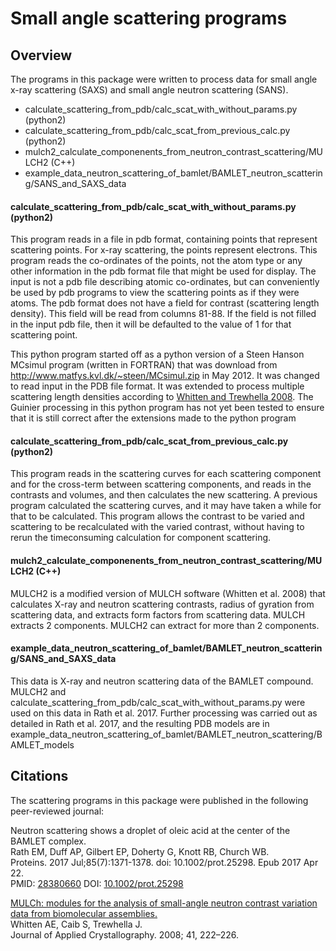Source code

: Small angle scattering programs
===============================

## Overview

The programs in this package were written to process data for small angle x-ray scattering (SAXS) and small angle neutron scattering (SANS).

* calculate_scattering_from_pdb/calc_scat_with_without_params.py (python2)
* calculate_scattering_from_pdb/calc_scat_from_previous_calc.py (python2)
* mulch2_calculate_componenents_from_neutron_contrast_scattering/MULCH2 (C++)
* example_data_neutron_scattering_of_bamlet/BAMLET_neutron_scattering/SANS_and_SAXS_data

#### calculate_scattering_from_pdb/calc_scat_with_without_params.py (python2)

This program reads in a file in pdb format, containing points that represent scattering points.
For x-ray scattering, the points represent electrons.
This program reads the co-ordinates of the points,
not the atom type or any other information in the pdb format file that might be used for display.
The input is not a pdb file describing atomic co-ordinates,
but can conveniently be used by pdb programs to view the scattering points as if they were atoms.
The pdb format does not have a field for contrast (scattering length density).
This field will be read from columns 81-88. If the field is not filled in the input pdb file,
then it will be defaulted to the value of 1 for that scattering point.

This python program started off as a python version of a Steen Hanson MCsimul program (written in FORTRAN)
that was download from http://www.matfys.kvl.dk/~steen/MCsimul.zip in May 2012.
It was changed to read input in the PDB file format.
It was extended to process multiple scattering length densities according to [Whitten and Trewhella 2008](http://scripts.iucr.org/cgi-bin/paper?S0021889807055136).
The Guinier processing in this python program has not yet been tested to ensure that it is still correct after the extensions made to the python program

#### calculate_scattering_from_pdb/calc_scat_from_previous_calc.py (python2)

This program reads in the scattering curves for each scattering component and for the  cross-term between scattering components,
and reads in the contrasts and volumes, and then calculates the new scattering.
A previous program calculated the scattering curves, and it may have taken a while for that to be calculated.
This program allows the contrast to be varied and scattering to be recalculated with the varied contrast,
without having to rerun the timeconsuming calculation for component scattering.

#### mulch2_calculate_componenents_from_neutron_contrast_scattering/MULCH2 (C++)

MULCH2 is a modified version of MULCH software (Whitten et al. 2008) that calculates X-ray and neutron scattering contrasts, radius of gyration from scattering data, and extracts form factors from scattering data. MULCH extracts 2 components. MULCH2 can extract for more than 2 components.

#### example_data_neutron_scattering_of_bamlet/BAMLET_neutron_scattering/SANS_and_SAXS_data

This data is X-ray and neutron scattering data of the BAMLET compound. MULCH2 and calculate_scattering_from_pdb/calc_scat_with_without_params.py were used on this data in Rath et al. 2017. 
Further processing was carried out as detailed in Rath et al. 2017, and the resulting PDB models are in example_data_neutron_scattering_of_bamlet/BAMLET_neutron_scattering/BAMLET_models

## Citations

The scattering programs in this package were published in the following peer-reviewed journal:

Neutron scattering shows a droplet of oleic acid at the center of the BAMLET complex.  
Rath EM, Duff AP, Gilbert EP, Doherty G, Knott RB, Church WB.  
Proteins. 2017 Jul;85(7):1371-1378. doi: 10.1002/prot.25298. Epub 2017 Apr 22.  
PMID: [28380660](https://www.ncbi.nlm.nih.gov/pubmed/28380660) DOI: [10.1002/prot.25298](https://onlinelibrary.wiley.com/doi/abs/10.1002/prot.25298)  

[MULCh: modules for the analysis of small-angle neutron contrast variation data from biomolecular assemblies.](http://scripts.iucr.org/cgi-bin/paper?S0021889807055136)  
Whitten AE, Caib S, Trewhella J.  
Journal of Applied Crystallography. 2008; 41, 222–226.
- - - -
▸ PROBLEM DESCRIPTION:
For the material above, reproduce exactly the lines from the line with "This field will" to the line with "and reads in", inclusive, and exclude all others.

▸ RESPONSE:
This field will be read from columns 81-88. If the field is not filled in the input pdb file,
then it will be defaulted to the value of 1 for that scattering point.

This python program started off as a python version of a Steen Hanson MCsimul program (written in FORTRAN)
that was download from http://www.matfys.kvl.dk/~steen/MCsimul.zip in May 2012.
It was changed to read input in the PDB file format.
It was extended to process multiple scattering length densities according to [Whitten and Trewhella 2008](http://scripts.iucr.org/cgi-bin/paper?S0021889807055136).
The Guinier processing in this python program has not yet been tested to ensure that it is still correct after the extensions made to the python program

#### calculate_scattering_from_pdb/calc_scat_from_previous_calc.py (python2)

This program reads in the scattering curves for each scattering component and for the  cross-term between scattering components,
and reads in the contrasts and volumes, and then calculates the new scattering.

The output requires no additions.